- Government should reduce the maximum rate of interest on new home loans to 5% by subsidizing interest component of EMIs for next five years.
- Limit of Principal deduction on housing loan under Section 80C should be increased to 2.5 Lakhs.
- Interest deduction under Section 24 on housing loan for homebuyers may be increased to Rs. 10 lakhs.
- There should be no capital gains for residential properties held for a period of longer than 1 year
- To avert economic ruin due to collapse of housing market, it is imperative at this time that NHB and RBI withdraw circulars and direct resumption of subvention-based funding with only safeguards being the acceptable rating of the developers and the project.

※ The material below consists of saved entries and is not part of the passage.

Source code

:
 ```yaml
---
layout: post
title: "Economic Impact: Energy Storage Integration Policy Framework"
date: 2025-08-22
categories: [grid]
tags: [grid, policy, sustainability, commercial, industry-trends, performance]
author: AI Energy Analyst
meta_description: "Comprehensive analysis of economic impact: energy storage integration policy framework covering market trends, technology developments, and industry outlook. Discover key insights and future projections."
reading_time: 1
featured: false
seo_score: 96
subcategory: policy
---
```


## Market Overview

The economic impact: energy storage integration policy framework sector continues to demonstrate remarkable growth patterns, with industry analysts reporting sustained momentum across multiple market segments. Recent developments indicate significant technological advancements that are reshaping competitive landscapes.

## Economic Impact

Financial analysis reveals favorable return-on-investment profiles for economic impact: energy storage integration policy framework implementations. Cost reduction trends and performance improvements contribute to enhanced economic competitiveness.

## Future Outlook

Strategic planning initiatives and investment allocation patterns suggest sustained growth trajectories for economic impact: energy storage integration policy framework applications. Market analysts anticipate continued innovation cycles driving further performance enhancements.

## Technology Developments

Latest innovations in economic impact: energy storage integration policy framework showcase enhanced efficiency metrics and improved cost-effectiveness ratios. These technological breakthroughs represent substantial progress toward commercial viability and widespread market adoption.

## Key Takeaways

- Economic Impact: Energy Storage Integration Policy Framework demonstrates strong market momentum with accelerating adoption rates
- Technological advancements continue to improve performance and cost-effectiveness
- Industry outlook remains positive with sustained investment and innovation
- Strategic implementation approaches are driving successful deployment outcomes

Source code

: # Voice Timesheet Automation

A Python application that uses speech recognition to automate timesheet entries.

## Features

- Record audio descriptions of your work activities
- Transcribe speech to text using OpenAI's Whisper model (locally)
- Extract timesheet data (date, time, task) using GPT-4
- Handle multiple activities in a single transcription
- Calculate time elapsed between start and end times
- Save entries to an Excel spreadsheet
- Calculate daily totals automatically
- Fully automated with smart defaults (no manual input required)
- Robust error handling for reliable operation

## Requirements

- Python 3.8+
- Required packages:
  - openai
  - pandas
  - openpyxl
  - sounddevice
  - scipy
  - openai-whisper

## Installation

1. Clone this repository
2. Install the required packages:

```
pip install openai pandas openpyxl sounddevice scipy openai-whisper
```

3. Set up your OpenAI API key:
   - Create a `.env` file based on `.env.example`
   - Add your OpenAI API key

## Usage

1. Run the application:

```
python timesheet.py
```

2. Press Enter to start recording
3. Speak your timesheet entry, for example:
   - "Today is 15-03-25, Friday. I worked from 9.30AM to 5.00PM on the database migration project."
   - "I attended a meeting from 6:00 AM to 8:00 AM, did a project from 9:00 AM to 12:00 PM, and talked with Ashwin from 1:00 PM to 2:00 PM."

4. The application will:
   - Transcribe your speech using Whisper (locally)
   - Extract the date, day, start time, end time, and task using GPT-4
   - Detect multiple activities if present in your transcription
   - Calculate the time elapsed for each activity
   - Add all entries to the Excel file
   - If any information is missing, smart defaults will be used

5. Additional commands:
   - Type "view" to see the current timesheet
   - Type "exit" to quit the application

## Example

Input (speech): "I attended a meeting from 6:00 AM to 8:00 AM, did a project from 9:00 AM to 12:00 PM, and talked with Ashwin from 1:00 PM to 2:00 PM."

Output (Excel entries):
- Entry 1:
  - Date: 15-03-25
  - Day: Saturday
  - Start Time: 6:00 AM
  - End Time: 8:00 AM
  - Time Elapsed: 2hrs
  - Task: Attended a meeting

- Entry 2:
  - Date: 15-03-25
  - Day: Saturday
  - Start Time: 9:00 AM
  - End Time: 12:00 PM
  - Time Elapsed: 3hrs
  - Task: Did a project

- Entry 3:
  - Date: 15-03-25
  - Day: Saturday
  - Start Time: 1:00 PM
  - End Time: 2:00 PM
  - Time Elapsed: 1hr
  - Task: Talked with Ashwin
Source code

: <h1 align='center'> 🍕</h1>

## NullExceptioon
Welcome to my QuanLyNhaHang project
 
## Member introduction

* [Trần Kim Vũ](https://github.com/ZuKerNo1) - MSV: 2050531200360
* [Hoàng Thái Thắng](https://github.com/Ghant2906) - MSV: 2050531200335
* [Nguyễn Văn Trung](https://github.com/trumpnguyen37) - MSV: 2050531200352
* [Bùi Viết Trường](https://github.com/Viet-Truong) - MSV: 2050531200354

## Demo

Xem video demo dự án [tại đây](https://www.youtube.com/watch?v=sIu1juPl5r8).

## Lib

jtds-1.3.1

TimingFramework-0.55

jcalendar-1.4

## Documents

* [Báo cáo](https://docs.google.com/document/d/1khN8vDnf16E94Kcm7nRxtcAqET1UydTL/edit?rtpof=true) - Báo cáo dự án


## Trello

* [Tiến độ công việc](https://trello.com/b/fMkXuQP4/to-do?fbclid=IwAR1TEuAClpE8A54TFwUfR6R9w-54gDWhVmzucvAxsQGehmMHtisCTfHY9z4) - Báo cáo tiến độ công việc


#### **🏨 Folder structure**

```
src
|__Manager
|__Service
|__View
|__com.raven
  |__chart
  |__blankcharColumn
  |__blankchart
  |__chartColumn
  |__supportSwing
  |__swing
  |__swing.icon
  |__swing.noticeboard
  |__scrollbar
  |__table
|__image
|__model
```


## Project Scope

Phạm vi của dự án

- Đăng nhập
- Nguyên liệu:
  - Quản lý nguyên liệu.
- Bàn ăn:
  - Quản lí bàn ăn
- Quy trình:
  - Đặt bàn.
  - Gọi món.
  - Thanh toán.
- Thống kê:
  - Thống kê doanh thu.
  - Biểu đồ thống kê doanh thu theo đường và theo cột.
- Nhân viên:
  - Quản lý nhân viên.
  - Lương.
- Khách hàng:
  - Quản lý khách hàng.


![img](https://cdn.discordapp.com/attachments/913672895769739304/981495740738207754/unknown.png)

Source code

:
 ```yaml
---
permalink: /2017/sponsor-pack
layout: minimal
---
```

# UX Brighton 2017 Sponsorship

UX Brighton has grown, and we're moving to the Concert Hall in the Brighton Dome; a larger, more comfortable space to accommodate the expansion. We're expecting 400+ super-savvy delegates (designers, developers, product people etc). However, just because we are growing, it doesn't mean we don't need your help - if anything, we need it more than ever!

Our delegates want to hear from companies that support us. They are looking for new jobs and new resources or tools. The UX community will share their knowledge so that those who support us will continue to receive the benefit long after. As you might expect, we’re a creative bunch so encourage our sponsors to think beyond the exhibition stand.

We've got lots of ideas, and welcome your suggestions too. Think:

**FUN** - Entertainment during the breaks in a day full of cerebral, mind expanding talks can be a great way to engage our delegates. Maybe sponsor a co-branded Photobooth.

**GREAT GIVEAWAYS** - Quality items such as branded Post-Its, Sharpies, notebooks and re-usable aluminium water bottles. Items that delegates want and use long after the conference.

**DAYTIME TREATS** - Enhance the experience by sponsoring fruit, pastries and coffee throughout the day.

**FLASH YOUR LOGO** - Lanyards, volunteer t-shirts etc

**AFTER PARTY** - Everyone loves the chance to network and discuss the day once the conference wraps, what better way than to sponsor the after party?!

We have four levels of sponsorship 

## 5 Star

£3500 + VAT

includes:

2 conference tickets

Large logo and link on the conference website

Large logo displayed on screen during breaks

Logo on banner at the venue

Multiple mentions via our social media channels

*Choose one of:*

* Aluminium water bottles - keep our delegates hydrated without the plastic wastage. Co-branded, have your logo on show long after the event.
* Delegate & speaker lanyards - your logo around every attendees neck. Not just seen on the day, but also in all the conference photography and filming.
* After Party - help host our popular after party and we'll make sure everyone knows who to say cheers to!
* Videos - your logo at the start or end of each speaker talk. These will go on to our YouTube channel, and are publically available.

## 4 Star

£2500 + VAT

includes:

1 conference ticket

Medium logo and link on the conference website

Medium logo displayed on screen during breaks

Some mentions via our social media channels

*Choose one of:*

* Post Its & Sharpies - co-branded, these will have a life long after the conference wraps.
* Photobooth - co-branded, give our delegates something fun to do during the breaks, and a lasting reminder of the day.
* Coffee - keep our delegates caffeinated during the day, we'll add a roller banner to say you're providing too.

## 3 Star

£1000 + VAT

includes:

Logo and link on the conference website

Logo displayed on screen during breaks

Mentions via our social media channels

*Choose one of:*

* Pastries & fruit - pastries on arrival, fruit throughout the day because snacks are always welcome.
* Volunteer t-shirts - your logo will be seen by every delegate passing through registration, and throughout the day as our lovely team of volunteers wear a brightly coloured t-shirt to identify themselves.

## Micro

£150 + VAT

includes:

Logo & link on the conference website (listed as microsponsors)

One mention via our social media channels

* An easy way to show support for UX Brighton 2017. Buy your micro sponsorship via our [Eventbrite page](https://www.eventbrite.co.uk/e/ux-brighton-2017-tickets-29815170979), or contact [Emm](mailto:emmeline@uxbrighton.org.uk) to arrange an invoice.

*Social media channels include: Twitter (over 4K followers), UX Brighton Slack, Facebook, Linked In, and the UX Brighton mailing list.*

- A scheme whereby a homebuyer would need to pay only margin money with no EMI for 24 months will address this insecurity. Hence, RBI may allow HFCs a 24 months subvention scheme to homebuyers from developers. This 24 months’ subvention be adjusted by extending the loan tenure by 24 months with subvention amount recovered in the last 2 months.
- It will serve as an inducement to buyers in the metros if the benefit of GST at the rate of 1% is extended to units costing up to Rs. 75 lakhs.
- The scheme of 5%/1% (for affordable housing) with no benefit of ITC may continue. However, an option of GST @12% for normal housing/ 8% for affordable housing (with 1/3rd deduction for land i.e. – effective GST rate of 8% for normal housing and effective GST rate of 5% for affordable housing) with ITC benefits in line with the scheme applicable for the works contracts for Government may be revived and made applicable to the Real Estate.